«Un'agricoltura più meccanizzata»
Fava al museo della Same-Deutz Fahr

«L'obiettivo della Lombardia è quello di individuare specifiche misure per il sostegno della meccanizzazione, l'innovazione nei campi e la sicurezza sul lavoro». Lo afferma l'assessore all'Agricoltura della Lombardia Gianni Fava.

«Nelle prossime settimane intendo incontrare i rappresentanti della filiera della meccanica agricola, dai costruttori fino ai dealer, passando attraverso le organizzazioni degli agricoltori e dei contoterzisti. L'obiettivo della Lombardia è quello di individuare specifiche misure per il sostegno della meccanizzazione, l'innovazione nei campi e la sicurezza sul lavoro».

Lo afferma l'assessore all'Agricoltura della Lombardia Gianni Fava, alla luce dei dati sulle immatricolazioni delle trattrici, elaborato da FederUnacoma.
Oggi pomeriggio l'assessore sarà a Treviglio per visitare il museo storico della Same-Deutz Fahr.

PIÙ TECNOLOGIA, PIÙ RESE - "In Lombardia - osserva Fava - nel 2012 sono state immatricolate 1949 trattrici, pari a circa il 10 per cento del mercato italiano. L'andamento dei primi 9 mesi del 2013 vede un calo, su base tendenziale, dello 0,6 per cento. Dobbiamo fare in modo di invertire la rotta e dare la possibilità alle imprese agricole e agromeccaniche di accelerare sul fronte dell'innovazione, che si traduce in un miglioramento delle rese, in una diminuzione dei costi di produzione e in una maggiore attenzione alla sostenibilità ambientale e alla sicurezza sul lavoro".

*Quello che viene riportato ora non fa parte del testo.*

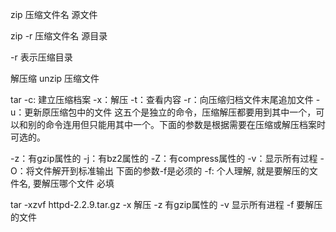 zip 压缩文件名 源文件

zip -r 压缩文件名 源目录

-r 表示压缩目录

解压缩 unzip 压缩文件

tar
-c: 建立压缩档案
-x：解压
-t：查看内容
-r：向压缩归档文件末尾追加文件
-u：更新原压缩包中的文件
这五个是独立的命令，压缩解压都要用到其中一个，可以和别的命令连用但只能用其中一个。下面的参数是根据需要在压缩或解压档案时可选的。

-z：有gzip属性的
-j：有bz2属性的
-Z：有compress属性的
-v：显示所有过程
-O：将文件解开到标准输出
下面的参数-f是必须的
-f: 个人理解, 就是要解压的文件名, 要解压哪个文件 必填

tar -xzvf httpd-2.2.9.tar.gz
 -x 解压
 -z 有gzip属性的
 -v 显示所有进程
 -f 要解压的文件
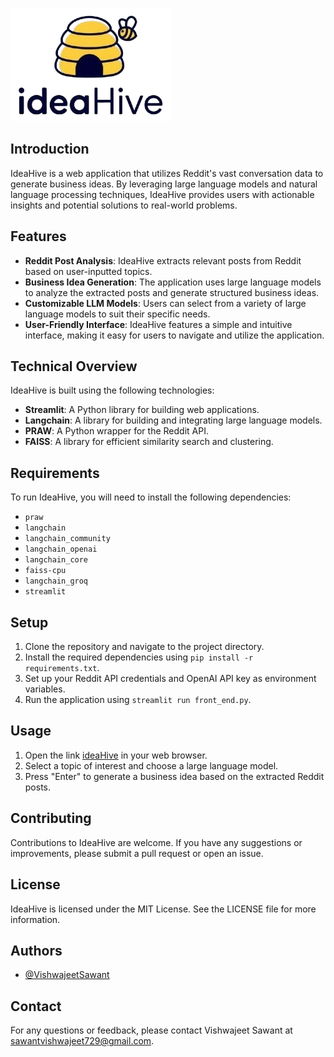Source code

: ![Logo](https://github.com/sawantvishwajeet729/ideahive/blob/main/artifacts/idea_hive.png)

## Introduction
IdeaHive is a web application that utilizes Reddit's vast conversation data to generate business ideas. By leveraging large language models and natural language processing techniques, IdeaHive provides users with actionable insights and potential solutions to real-world problems.

## Features
* **Reddit Post Analysis**: IdeaHive extracts relevant posts from Reddit based on user-inputted topics.
* **Business Idea Generation**: The application uses large language models to analyze the extracted posts and generate structured business ideas.
* **Customizable LLM Models**: Users can select from a variety of large language models to suit their specific needs.
* **User-Friendly Interface**: IdeaHive features a simple and intuitive interface, making it easy for users to navigate and utilize the application.

## Technical Overview
IdeaHive is built using the following technologies:
* **Streamlit**: A Python library for building web applications.
* **Langchain**: A library for building and integrating large language models.
* **PRAW**: A Python wrapper for the Reddit API.
* **FAISS**: A library for efficient similarity search and clustering.

## Requirements
To run IdeaHive, you will need to install the following dependencies:
* `praw`
* `langchain`
* `langchain_community`
* `langchain_openai`
* `langchain_core`
* `faiss-cpu`
* `langchain_groq`
* `streamlit`

## Setup
1. Clone the repository and navigate to the project directory.
2. Install the required dependencies using `pip install -r requirements.txt`.
3. Set up your Reddit API credentials and OpenAI API key as environment variables.
4. Run the application using `streamlit run front_end.py`.

## Usage
1. Open the link [ideaHive](https://ideahive.streamlit.app/) in your web browser.
2. Select a topic of interest and choose a large language model.
3. Press "Enter" to generate a business idea based on the extracted Reddit posts.

## Contributing
Contributions to IdeaHive are welcome. If you have any suggestions or improvements, please submit a pull request or open an issue.

## License
IdeaHive is licensed under the MIT License. See the LICENSE file for more information.

## Authors

- [@VishwajeetSawant](https://github.com/sawantvishwajeet729)

## Contact
For any questions or feedback, please contact Vishwajeet Sawant at [sawantvishwajeet729@gmail.com](mailto:sawantvishwajeet729@gmail.com).
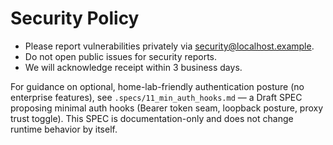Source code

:# Security Policy

- Please report vulnerabilities privately via security@localhost.example.
- Do not open public issues for security reports.
- We will acknowledge receipt within 3 business days.

For guidance on optional, home-lab-friendly authentication posture (no enterprise features), see `.specs/11_min_auth_hooks.md` — a Draft SPEC proposing minimal auth hooks (Bearer token seam, loopback posture, proxy trust toggle). This SPEC is documentation-only and does not change runtime behavior by itself.
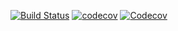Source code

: [![Build Status](https://travis-ci.org/pawanonline85/sampleApp.svg?branch=master)](https://travis-ci.org/pawanonline85/sampleApp)
[![codecov](https://codecov.io/gh/pawanonline85/sampleApp/branch/master/graph/badge.svg)](https://codecov.io/gh/pawanonline85/sampleApp)
[![Codecov](https://img.shields.io/codecov/c/github/pawanonline85/sampleApp.svg)](https://codecov.io/gh/pawanonline85/sampleApp)




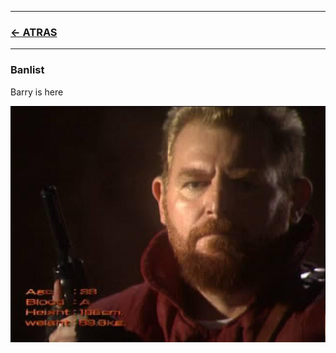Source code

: 
---

### [<- ATRAS](../README.md)

---



### Banlist

Barry is here

![alt barry_fake.jpg](https://github.com/jachiev8a/resident-evil-rule-book/blob/master/_python/img/barry_fake.jpg?raw=true)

MISURE AD HOC PER MACCHINE AGRICOLE - L'intenzione dell'Assessorato è di predisporre misure specifiche per l'innovazione nelle macchine agricole. "Senza distogliere risorse per gli agricoltori - aggiunge l'assessore -, dovremo dare la possibilità anche alle imprese agromeccaniche di beneficiare di agevolazioni, perché non possiamo negare che alcuni segmenti del mercato, soprattutto le macchine da raccolta e le trattrici di potenza elevata, sono ormai appannaggio quasi esclusivo dei contoterzisti". La rotta della Lombardia va anche nella direzione dell''agricoltura blu', per una maggiore sostenibilità delle produzioni. "Sappiamo bene, come ha rilevato lo stesso commissario Ciolo?, che per fare innovazione non bastano un sistema di navigazione satellitare o un trattore a idrogeno - chiarisce l'assessore lombardo all'Agricoltura -, ma anche questo costituisce un passo in avanti, tenuto conto che il parco trattori italiano è piuttosto obsoleto".

BRESCIA E MANTOVA LEADER IN MECCANIZZAZIONE - In termini numerici, il parco trattrici della Lombardia (fonte: FederUnacoma), con oltre 147.000 mezzi, rappresenta il 7,5 per cento del totale nazionale. In testa si collocano le province di Brescia (col 18 per cento delle trattrici), Mantova (17 per cento), Pavia (16 per cento), Cremona (13 per cento), seguite da Bergamo e Milano (10 per cento).